## Problem to solve:
Produce word for word the lines of the data below running from the one that has "2024-08-29T13:12:16 | Debreceni" to the one that has "2024.2.10 | 2024-08-08T13:37:27", inclusive, and no others.

(Stored data)
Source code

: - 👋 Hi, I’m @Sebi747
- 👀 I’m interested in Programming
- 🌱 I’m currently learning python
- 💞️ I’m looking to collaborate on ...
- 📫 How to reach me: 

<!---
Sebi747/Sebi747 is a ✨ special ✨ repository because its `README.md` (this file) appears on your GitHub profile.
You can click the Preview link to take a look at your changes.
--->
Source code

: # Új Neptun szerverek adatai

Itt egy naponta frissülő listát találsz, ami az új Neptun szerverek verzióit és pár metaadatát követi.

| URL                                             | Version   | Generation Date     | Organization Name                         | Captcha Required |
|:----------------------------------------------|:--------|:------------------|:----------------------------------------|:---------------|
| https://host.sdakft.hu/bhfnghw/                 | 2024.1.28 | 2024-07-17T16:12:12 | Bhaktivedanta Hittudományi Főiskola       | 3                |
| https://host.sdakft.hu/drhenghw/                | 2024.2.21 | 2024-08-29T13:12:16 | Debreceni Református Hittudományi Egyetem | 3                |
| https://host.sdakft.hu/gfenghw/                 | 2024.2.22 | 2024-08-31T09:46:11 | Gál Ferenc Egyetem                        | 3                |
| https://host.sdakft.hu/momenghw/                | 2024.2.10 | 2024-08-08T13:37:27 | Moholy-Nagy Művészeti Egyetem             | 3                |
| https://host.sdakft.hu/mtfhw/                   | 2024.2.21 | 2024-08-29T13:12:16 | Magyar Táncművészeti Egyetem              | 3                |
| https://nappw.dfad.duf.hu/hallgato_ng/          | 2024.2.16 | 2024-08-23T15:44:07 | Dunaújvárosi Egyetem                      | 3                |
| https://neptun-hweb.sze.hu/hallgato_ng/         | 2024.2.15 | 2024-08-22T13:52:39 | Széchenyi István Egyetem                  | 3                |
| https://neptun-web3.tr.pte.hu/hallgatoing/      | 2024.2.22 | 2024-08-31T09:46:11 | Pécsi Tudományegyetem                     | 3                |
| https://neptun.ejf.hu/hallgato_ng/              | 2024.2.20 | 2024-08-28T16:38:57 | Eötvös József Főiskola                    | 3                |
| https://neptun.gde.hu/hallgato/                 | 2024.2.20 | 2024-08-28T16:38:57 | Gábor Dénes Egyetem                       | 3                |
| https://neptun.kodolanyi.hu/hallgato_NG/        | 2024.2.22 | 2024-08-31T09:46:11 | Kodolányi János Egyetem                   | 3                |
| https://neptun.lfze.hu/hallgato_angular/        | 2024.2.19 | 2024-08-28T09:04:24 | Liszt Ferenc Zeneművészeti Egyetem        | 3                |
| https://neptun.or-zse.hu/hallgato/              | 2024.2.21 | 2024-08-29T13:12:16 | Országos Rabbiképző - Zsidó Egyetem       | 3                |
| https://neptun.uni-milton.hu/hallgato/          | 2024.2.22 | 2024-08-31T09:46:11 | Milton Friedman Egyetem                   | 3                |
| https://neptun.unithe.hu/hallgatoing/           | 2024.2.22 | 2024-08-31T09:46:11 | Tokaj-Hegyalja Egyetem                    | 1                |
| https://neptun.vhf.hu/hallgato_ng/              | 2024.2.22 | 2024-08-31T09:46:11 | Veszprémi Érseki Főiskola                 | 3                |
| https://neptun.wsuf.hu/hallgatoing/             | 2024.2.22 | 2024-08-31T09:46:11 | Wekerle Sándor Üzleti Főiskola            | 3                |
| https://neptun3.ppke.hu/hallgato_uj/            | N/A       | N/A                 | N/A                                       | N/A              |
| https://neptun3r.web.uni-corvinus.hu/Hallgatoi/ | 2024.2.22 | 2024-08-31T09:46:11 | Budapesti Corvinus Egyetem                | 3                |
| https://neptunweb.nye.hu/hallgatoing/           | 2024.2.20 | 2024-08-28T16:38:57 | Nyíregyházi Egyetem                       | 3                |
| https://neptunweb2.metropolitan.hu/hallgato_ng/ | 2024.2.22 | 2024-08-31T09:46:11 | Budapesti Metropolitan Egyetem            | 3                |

## Task output:
| https://host.sdakft.hu/drhenghw/                | 2024.2.21 | 2024-08-29T13:12:16 | Debreceni Református Hittudományi Egyetem | 3                |
| https://host.sdakft.hu/gfenghw/                 | 2024.2.22 | 2024-08-31T09:46:11 | Gál Ferenc Egyetem                        | 3                |
| https://host.sdakft.hu/momenghw/                | 2024.2.10 | 2024-08-08T13:37:27 | Moholy-Nagy Művészeti Egyetem             | 3                |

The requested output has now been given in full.